My question is: has anyone any experiences of parenting older children?

One of the problems we have is that she will be home just before she is due to go to school We have already registered at the local school, but are unsure when to start her. One of the options would be for her to go afternoons/mornings for a while.

Any advise about School?  

Thanks in advance


----------



## Handstitchedmum (Mar 24, 2013)

Be child led. Some children will attach better with less intense transitions e.g. Send them to school. Some children will benefit from more intensive funnelling before they are ready to start school in their new family. Some will change partway through. 
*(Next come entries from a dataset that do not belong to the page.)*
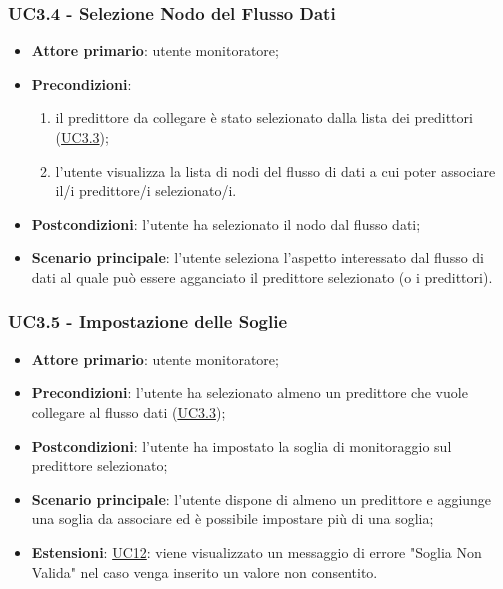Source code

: 	\label{par:UC3.4}
	\subsubsection{UC3.4 - Selezione Nodo del Flusso Dati}
		\begin{itemize}
			\item\textbf{Attore primario}: utente monitoratore;
			\item\textbf{Precondizioni}:
				\begin{enumerate}
					\item il predittore da collegare è stato selezionato dalla lista dei predittori (\hyperref[par:UC3.3]{UC3.3});
					\item l’utente visualizza la lista di nodi del flusso di dati a cui poter associare il/i predittore/i selezionato/i.
				\end{enumerate}
			\item\textbf{Postcondizioni}: l'utente ha selezionato il nodo dal flusso dati;
			\item\textbf{Scenario principale}: l’utente seleziona l’aspetto interessato dal flusso di dati al quale può essere agganciato il predittore selezionato (o i predittori).
		\end{itemize}

	\label{par:UC3.5}
	\subsubsection{UC3.5 - Impostazione delle Soglie}
		\begin{itemize}
			\item\textbf{Attore primario}: utente monitoratore;
			\item\textbf{Precondizioni}: l'utente ha selezionato almeno un predittore che vuole collegare al flusso dati (\hyperref[par:UC3.3]{UC3.3});
			\item\textbf{Postcondizioni}: l’utente ha impostato la soglia di monitoraggio sul predittore selezionato;
			\item\textbf{Scenario principale}: l’utente dispone di almeno un predittore e aggiunge una soglia da associare ed è possibile impostare più di una soglia;
			\item\textbf{Estensioni}: \hyperref[par:UC12]{UC12}: viene visualizzato un messaggio di errore "Soglia Non Valida" nel caso venga inserito un valore non consentito.
		\end{itemize}

	\label{par:UC3.6}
I've seen SWers recommend that you stick with the child's routine. I've seen SWers and parents say "start as you mean to go on".  But I also know that some children don't always move to their adoptive placement in a good routine. So perhaps the best advice is to be ready to change your plan as you get to know your child better?


----------



## Mummy DIY Diva (Feb 18, 2012)

I think be child led but it is a difficult time of yr as the first few weeks are when so much is set up for the year in terms of routine and behaviour in school.  I think if it's right for her half days are probably a good idea as she could get her English and maths and phonics and tbh having taught that age range the rest can wait when more important things are happening.  
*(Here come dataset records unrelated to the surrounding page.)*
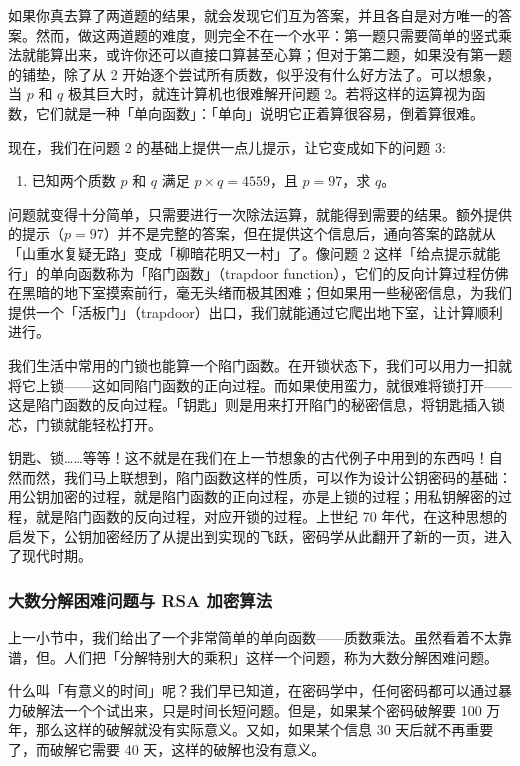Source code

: 如果你真去算了两道题的结果，就会发现它们互为答案，并且各自是对方唯一的答案。然而，做这两道题的难度，则完全不在一个水平：第一题只需要简单的竖式乘法就能算出来，或许你还可以直接口算甚至心算；但对于第二题，如果没有第一题的铺垫，除了从 2 开始逐个尝试所有质数，似乎没有什么好方法了。可以想象，当 $p$ 和 $q$ 极其巨大时，就连计算机也很难解开问题 2。若将这样的运算视为函数，它们就是一种「单向函数」：「单向」说明它正着算很容易，倒着算很难。

现在，我们在问题 2 的基础上提供一点儿提示，让它变成如下的问题 3:
\begin{enumerate}
  \item[3.] 已知两个质数 $p$ 和 $q$ 满足 $p\times q=4559$，且 $p=97$，求 $q$。
\end{enumerate}
问题就变得十分简单，只需要进行一次除法运算，就能得到需要的结果。额外提供的提示（$p=97$）并不是完整的答案，但在提供这个信息后，通向答案的路就从「山重水复疑无路」变成「柳暗花明又一村」了。像问题 2 这样「给点提示就能行」的单向函数称为「陷门函数」（trapdoor function），它们的反向计算过程仿佛在黑暗的地下室摸索前行，毫无头绪而极其困难；但如果用一些秘密信息，为我们提供一个「活板门」（trapdoor）出口，我们就能通过它爬出地下室，让计算顺利进行。

我们生活中常用的门锁也能算一个陷门函数。在开锁状态下，我们可以用力一扣就将它上锁——这如同陷门函数的正向过程。而如果使用蛮力，就很难将锁打开——这是陷门函数的反向过程。「钥匙」则是用来打开陷门的秘密信息，将钥匙插入锁芯，门锁就能轻松打开。

钥匙、锁……等等！这不就是在我们在上一节想象的古代例子中用到的东西吗！自然而然，我们马上联想到，陷门函数这样的性质，可以作为设计公钥密码的基础：用公钥加密的过程，就是陷门函数的正向过程，亦是上锁的过程；用私钥解密的过程，就是陷门函数的反向过程，对应开锁的过程。上世纪 70 年代，在这种思想的启发下，公钥加密经历了从提出到实现的飞跃，密码学从此翻开了新的一页，进入了现代时期。

\subsubsection{大数分解困难问题与 RSA 加密算法}

上一小节中，我们给出了一个非常简单的单向函数——质数乘法。虽然看着不太靠谱，但。人们把「分解特别大的乘积」这样一个问题，称为大数分解困难问题。

\begin{note}
  什么叫「有意义的时间」呢？我们早已知道，在密码学中，任何密码都可以通过暴力破解法一个个试出来，只是时间长短问题。但是，如果某个密码破解要 100 万年，那么这样的破解就没有实际意义。又如，如果某个信息 30 天后就不再重要了，而破解它需要 40 天，这样的破解也没有意义。
\end{note}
I would also talk to school about how they will support you eg can she have photos of  you to remind her mummy will be collecting her soon?  A visual pecs timetable with the lessons / things she'll do in order then a picture of you at the end symbolizes you coming to get her? Will all staff make a point of subtlety mentioning you and that you'll be here at x point for her.  Just little things to help.  

That said my eldest is younger and not at school but I pulled nursery as she wouldn't have coped. She'll still shout mummy where are you in a slightly panicked voice if I go into the next room without saying something.  However a friend off my prep course had her lo back in education pretty quick as lo missed it and was comfortable.  So it is each child is different in my view no hard rules.  Also your lo will be allocated something called pupil premium which is about £1500 that is to be spent on her improving her educational experience and prospects.  Discuss how this is to be spent could some of it be to support her learning / you to keep her up to speed from home if she isn't ready to go.  

It sounds daft but your mummy radar kicks in very quickly and in your heart you will know what is right for your child.  You will have a million logical arguments in your head but your gut will pull you one way.  Trust that and don't let teachers and SW's boss you or tell you what's best you are mummy and your heart will know xxx


----------



## Flash123 (Jan 29, 2006)

Well said handstitched and mummy DIY, fab advise.

Congratulations flick, what exciting times! Good luck xxx


----------



## Miny Moo (Jan 13, 2011)

Both my 2 were older when they came home, my son was 6 and my daughter 5, both had already started school, with our son we were very much led by him and he started school just a week and a half after coming home, he so wanted to go, in hind site it was far to early and we shouldn't have done what we were going to do in he 1st place and kept him off for at least the 1st 4 weeks.
With our daughter we kept her off for 6 weeks when she came home, it was much better, allowed for bonding, she 2 was desperate to go but we stuck to our guns this time.


----------



## Maccer (Feb 2, 2010)

Congrats FlickJ!  Our little man came to us when the school year had already started and he was with us for around 4 weeks before he went to school.  The school was really good and allowed me to go in with him for a few hours a day in the beginning and we reduced it daily until he was comfortable with his surroundings and his teachers.  We also went for a tour around the school a week before he started which seemed to help prepare him.  

We did let him lead, we were prepared to keep him home for as long as possible but we could see he was missing being around other children so we decided to let him start just after Easter, he was behind but has since caught up, so I wouldn't worry if you felt it was better to keep her off longer as it will all come together at some point and please don't be forced into putting her into school if you feel she isn't ready.  

Good luck, 

Maccer xxx


----------



## sass30 (Apr 16, 2011)

Congrats flick j , all the best on your mammy journey xx


----------



## flickJ (Feb 9, 2012)

Thanks for all the excellent advise  

I think I just need to follow her and not come to any decisions now (totally against my character as I like to know what I am doing, but in this case I think that'll be the way to go) 

Guess I will have to get used to that


----------